Buried director, Rodrigo Cortes, teams up with Cillian Murphy, Sigourney Weaver and Robert De Niro, for his latest feature, supernatural thriller, Red Lights. Although it is not be about a certain late night district in Amsterdam, it proves to be a fast paced and thoroughly enjoyable genre picture.
Red Lights follows psychologist, Margaret Matheson (Weaver) and her assistant, Tom Buckley (Murphy), as they attempt explain supposed supernatural phenomena. They set their sights on renowned psychic, Simon Silver (De Niro), who proves to be a bigger challenge than the pair bargained for.
Cortes combines elements of supernatural horror with investigative thriller to create a refreshing antidote to the tedious stream of remakes and vampire horror that has choked the genre in recent years. In a highly original move, the director tackles the world of celebrity mediums and investigates the lengths some sceptics are pushed to in the search for the truth. For the most part the fusion of horror and thriller works well, with Cortes’ executing perfect moments of heightened tension throughout, of which one of the highlights include Tom Buckley being terrorized in a sinister midnight visit from Simon Silver. However, like all good horror films, Red Lights does have its’ share of obscure, unintentionally hilarious moments including one sequence where an old man growls at Cillian Murphy – intended to scare, most likely, but it comes across as rather suggestive and a little sleazy.

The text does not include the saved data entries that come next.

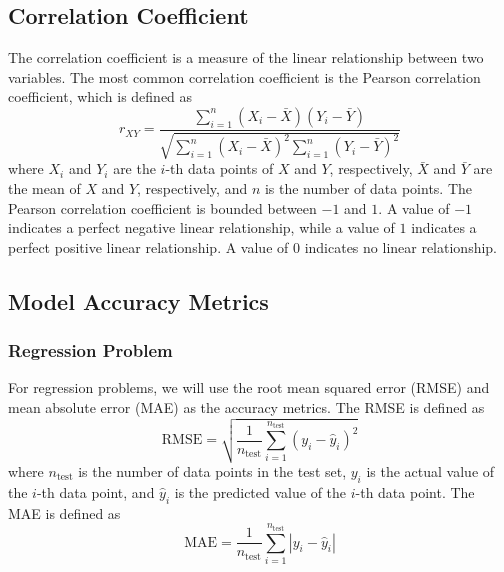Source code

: \documentclass[conf]{new-aiaa}
\begin{document}
\subsection{Correlation Coefficient}
The correlation coefficient is a measure of the linear relationship between two variables. The most common correlation coefficient is the Pearson correlation coefficient, which is defined as
\begin{equation} \label{eq:pearsoncorr}
    r_{XY} = \frac{\sum_{i=1}^n \left(X_i - \bar{X}\right)\left(Y_i - \bar{Y}\right)}{\sqrt{\sum_{i=1}^n \left(X_i - \bar{X}\right)^2 \sum_{i=1}^n \left(Y_i - \bar{Y}\right)^2}}
\end{equation}
where $X_i$ and $Y_i$ are the $i$-th data points of $X$ and $Y$, respectively, $\bar{X}$ and $\bar{Y}$ are the mean of $X$ and $Y$, respectively, and $n$ is the number of data points. The Pearson correlation coefficient is bounded between $-1$ and $1$. A value of $-1$ indicates a perfect negative linear relationship, while a value of $1$ indicates a perfect positive linear relationship. A value of $0$ indicates no linear relationship.

\subsection{Model Accuracy Metrics}
\subsubsection{Regression Problem}
For regression problems, we will use the root mean squared error (RMSE) and mean absolute error (MAE) as the accuracy metrics. The RMSE is defined as
\begin{equation} \label{eq:rmse}
    \textrm{RMSE} = \sqrt{\frac{1}{n_\textrm{test}} \sum_{i=1}^{n_\textrm{test}} \left(y_i - \hat{y}_i\right)^2}
\end{equation}
where $n_\textrm{test}$ is the number of data points in the test set, $y_i$ is the actual value of the $i$-th data point, and $\hat{y}_i$ is the predicted value of the $i$-th data point. The MAE is defined as
\begin{equation} \label{eq:mae}
    \textrm{MAE} = \frac{1}{n_\textrm{test}} \sum_{i=1}^{n_\textrm{test}} \left|y_i - \hat{y}_i\right|
\end{equation}
\end{document}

It is a sheer joy to see Robert De Niro return to the horror genre, where he brings his trademark intensity to the highly illusive Simon Silver. Red Lights does provoke some questions and as a viewer you are likely to find yourself questioning Silvers’ abilities, trying to unwrap this enigma. De Niro’s costar, Sigourney Weaver, makes a strong impression as the icey Margaret, the skeptic questioning her supposedly solid beliefs. Unfortunately, Weaver does not receive the screen time the character deserves, due to some questionable plot decisions. Fortunately, a solid performance from Cillian Murphy, continues to keep proceedings stable, even when his character is having his face shoved down a toilet by a scary looking bearded man. Joely Richardson is also on hand for an unexpected, yet very welcome supporting turn.
As Red Lights reaches its conclusion, the focus of the film feels somewhat lost, leaving us with a manic conclusion featuring a rather unsatisfying twist. Whilst this ending may be visually spectacular, it is feels as if Cortes’ has gone off track, diminishing the tension and mystery that was so carefully built up prior to this.
Rodrigo Cortes has presented us with a thoroughly enjoyable supernatural thriller – delivering moments of precise tension, unexpected chills and captivating performances, most notably De Niro’s enigmatic turn as Silver. Despite its’ unexpected, slightly manic conclusion, Red Lights is gratifying enough to recommend or watch again.